We then built individualized models to investigate whether sleep decoding with basal ganglia signals was feasible in other disease entities than PD and other basal ganglia nuclei than the STN. All subcortical recording sites are shown in Fig. 2A. Results showed that field potentials recorded from multiple basal ganglia nuclei including the STN, GPi, Vim, CZi, and PSA all enabled satisfactory classifications of sleep-wake state in multiple disorders including PD, DYS, HD and ET (Fig. 2B–I). The average accuracy was 94.1 ± 0.8% (range 93.7–95.7%) for the three-class classification and 86.5 ± 1.1% (range 84.7–87.6%) for the five-class classification across all groups.

Fig. 2: Individualized sleep decoding with basal ganglia signals for patients with movement disorders.
figure 2

A shows lead (left) and contact (right) localizations for all subjects.

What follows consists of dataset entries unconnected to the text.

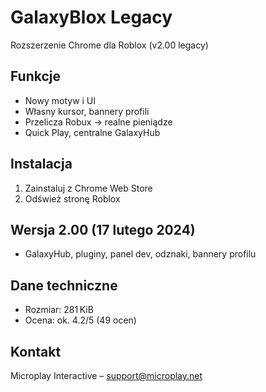 # GalaxyBlox Legacy

Rozszerzenie Chrome dla Roblox (v2.00 legacy)

## Funkcje
- Nowy motyw i UI  
- Własny kursor, bannery profili  
- Przelicza Robux → realne pieniądze  
- Quick Play, centralne GalaxyHub

## Instalacja
1. Zainstaluj z Chrome Web Store  
2. Odśwież stronę Roblox

## Wersja 2.00 (17 lutego 2024)
- GalaxyHub, pluginy, panel dev, odznaki, bannery profilu

## Dane techniczne
- Rozmiar: 281 KiB  
- Ocena: ok. 4.2/5 (49 ocen)

## Kontakt
Microplay Interactive – support@microplay.net
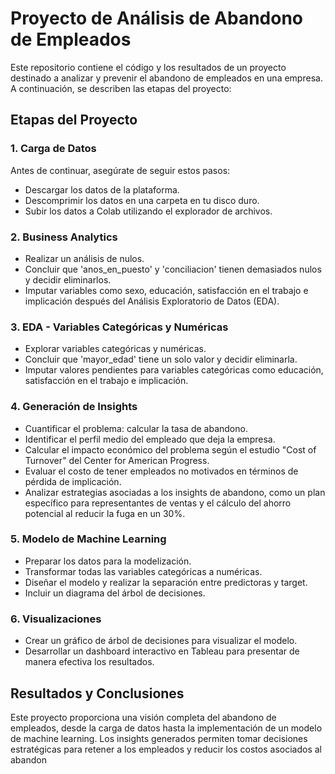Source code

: # Proyecto de Análisis de Abandono de Empleados

Este repositorio contiene el código y los resultados de un proyecto destinado a analizar y prevenir el abandono de empleados en una empresa. A continuación, se describen las etapas del proyecto:

## Etapas del Proyecto

### 1. Carga de Datos
Antes de continuar, asegúrate de seguir estos pasos:
- Descargar los datos de la plataforma.
- Descomprimir los datos en una carpeta en tu disco duro.
- Subir los datos a Colab utilizando el explorador de archivos.

### 2. Business Analytics
- Realizar un análisis de nulos.
- Concluir que 'anos_en_puesto' y 'conciliacion' tienen demasiados nulos y decidir eliminarlos.
- Imputar variables como sexo, educación, satisfacción en el trabajo e implicación después del Análisis Exploratorio de Datos (EDA).

### 3. EDA - Variables Categóricas y Numéricas
- Explorar variables categóricas y numéricas.
- Concluir que 'mayor_edad' tiene un solo valor y decidir eliminarla.
- Imputar valores pendientes para variables categóricas como educación, satisfacción en el trabajo e implicación.

### 4. Generación de Insights
- Cuantificar el problema: calcular la tasa de abandono.
- Identificar el perfil medio del empleado que deja la empresa.
- Calcular el impacto económico del problema según el estudio "Cost of Turnover" del Center for American Progress.
- Evaluar el costo de tener empleados no motivados en términos de pérdida de implicación.
- Analizar estrategias asociadas a los insights de abandono, como un plan específico para representantes de ventas y el cálculo del ahorro potencial al reducir la fuga en un 30%.

### 5. Modelo de Machine Learning
- Preparar los datos para la modelización.
- Transformar todas las variables categóricas a numéricas.
- Diseñar el modelo y realizar la separación entre predictoras y target.
- Incluir un diagrama del árbol de decisiones.

### 6. Visualizaciones
- Crear un gráfico de árbol de decisiones para visualizar el modelo.
- Desarrollar un dashboard interactivo en Tableau para presentar de manera efectiva los resultados.

## Resultados y Conclusiones
Este proyecto proporciona una visión completa del abandono de empleados, desde la carga de datos hasta la implementación de un modelo de machine learning. Los insights generados permiten tomar decisiones estratégicas para retener a los empleados y reducir los costos asociados al abandon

B shows the true and predicted hypnograms from a representative patient (DYS-STN #11). C–I shows the lead localization and results of individualized sleep decoding (training and testing the model using data from the same subject) in each movement disorders cohort. The raincloud plot shows a cloud of individual raw data points, a box plot, and a one-sided violin plot. For the boxplot, the lower and upper borders of the box represent the 25th and 75th percentiles, respectively. The centerline represents the median. The whiskers extend to the smallest and largest data points that are not outliers (1.5 times the interquartile range). The violin plot shows the probability density of the accuracies at different values. The portrait of the patient with Parkinson’s disease is adapted from Arora et al.66.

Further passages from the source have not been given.